Глаза закрыл. А губы опять: «Аннушка...» Сказать что хочет, помощи какой ищет. Владыка Федос под руку прихватил: «Ступай с Богом, государыня цесаревна. Благословил тебя родитель, государыня цесаревна. Благословил тебя родитель, а больше не мешай ему. Ступай».
Рука большая. Сильная. Глаза что твои льдинки. «Негоже тебе тут оставаться. Государю и без тебя трудно».
Вышла. К притолоке прислонилася. Слёзы кипят, кипят, глаза обжигают. Руки не поднять.

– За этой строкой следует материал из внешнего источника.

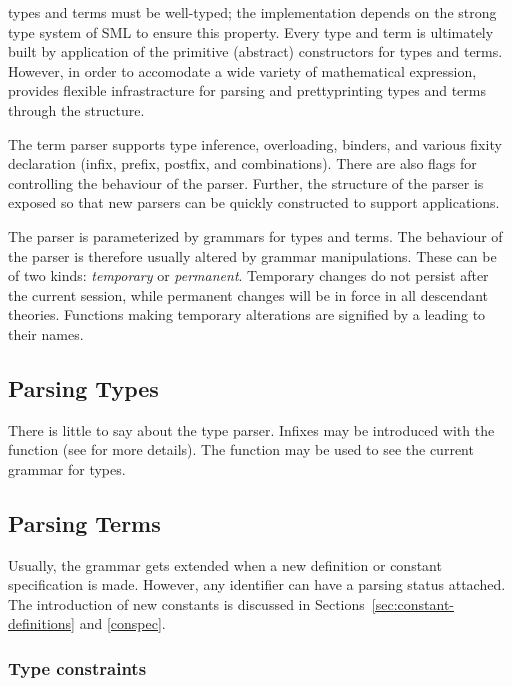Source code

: {\HOL{} types and terms must be well-typed; the \HOL{} implementation
depends on the strong type system of SML to ensure this property.
Every type and term is ultimately built by application of the
primitive (abstract) constructors for types and terms. However, in
order to accomodate a wide variety of mathematical expression,
\HOL{} provides flexible infrastracture for parsing and prettyprinting
types and terms through the  structure.

The term parser supports type inference, overloading, binders, and
various fixity declaration (infix, prefix, postfix, and
combinations). There are also flags for controlling the behaviour
of the parser. Further, the structure of the parser is exposed so that
new parsers can be quickly constructed to support applications.

The parser is parameterized by grammars for types and terms. The
behaviour of the parser is therefore usually altered by grammar
manipulations. These can be of two kinds: \emph{temporary} or
\emph{permanent}.  Temporary changes do not persist after the current
session, while permanent changes will be in force in all descendant
theories.  Functions making temporary alterations are signified
by a leading  to their names.

\subsection{Parsing Types}

There is little to say about the type parser. Infixes may be
introduced with the function  (see \REFERENCE{}
for more details).  The function  may be used to
see the current grammar for types.

\subsection{Parsing Terms}

Usually, the \HOL{} grammar gets extended when a new definition or
constant specification is made. However, any identifier can have a
parsing status attached. The introduction of new constants is
discussed in Sections~\ref{sec:constant-definitions} and
\ref{conspec}.


\subsubsection{Type constraints}

}
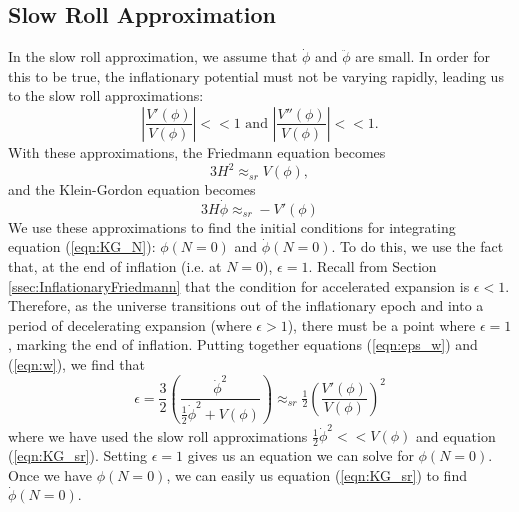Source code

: \documentclass[onecolumn,apj]{emulateapj}
\def\half{\tfrac{1}{2}}
\begin{document}
\subsection{Slow Roll Approximation}
In the slow roll approximation, we assume that $\dot \phi$ and $\ddot \phi$ are small. In order for this to be true, the inflationary potential must not be varying rapidly, leading us to the slow roll approximations:
\begin{equation}
\left | \frac{V'(\phi)}{V(\phi)} \right | <<1 \text{\ \ \ and\ \ \ } \left | \frac{V''(\phi)}{V(\phi)} \right | <<1 .
\label{eqn:SlowRollApprox}
\end{equation}
With these approximations, the Friedmann equation becomes
\begin{equation}
3 H^2 \approx_{sr} V(\phi),
\label{eqn:Friedmann_sr}
\end{equation}
and the Klein-Gordon equation becomes
\begin{equation}
3 H \dot \phi \approx_{sr} -V'(\phi)
\label{eqn:KG_sr}
\end{equation}
We use these approximations to find the initial conditions for integrating equation (\ref{eqn:KG_N}): $\phi(N=0)$ and $\dot \phi(N=0)$. To do this, we use the fact that, at the end of inflation (i.e. at $N=0$), $\epsilon = 1$. Recall from Section \ref{ssec:InflationaryFriedmann} that the condition for accelerated expansion is $\epsilon<1$. Therefore, as the universe transitions out of the inflationary epoch and into a period of decelerating expansion (where $\epsilon>1$), there must be a point where $\epsilon=1$, marking the end of inflation. Putting together equations (\ref{eqn:eps_w}) and (\ref{eqn:w}), we find that 
\begin{equation}
\epsilon = \frac{3}{2} \left ( \frac{\dot \phi^2}{\half \dot \phi^2 + V(\phi)} \right ) \approx_{sr} \half \left (\frac{V'(\phi)}{V(\phi)} \right ) ^2 
\end{equation}
where we have used the slow roll approximations $\half \dot \phi^2 << V(\phi)$ and equation (\ref{eqn:KG_sr}). Setting $\epsilon=1$ gives us an equation we can solve for $\phi(N=0)$. Once we have $\phi(N=0)$, we can easily us equation (\ref{eqn:KG_sr}) to find $\dot \phi(N=0)$. 


{}
\end{document}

— Ваше высочество, вы разрешите проводить вас в ваши покои. Герцог! А он-то здесь к чему. Со всеми поклонами обменивается, перешёптывается.
— Вы узнали что-нибудь о завещании, ваше высочество? Самое время добиться ответа.
Опять. За горло схватило. И с таким всю жизнь прожить? Господи!
— Неужели и эта попытка оказалась бесполезной? Боюсь, если так пойдёт, инициатива перейдёт к Меншикову и тогда...
Рухнула как подкошенная. На пол. Ледяной. Воском закапанный.
«Государь!! Батюшка! Родимый ты мой...» Пальцы в простыню впились. Измятую. В пятнах.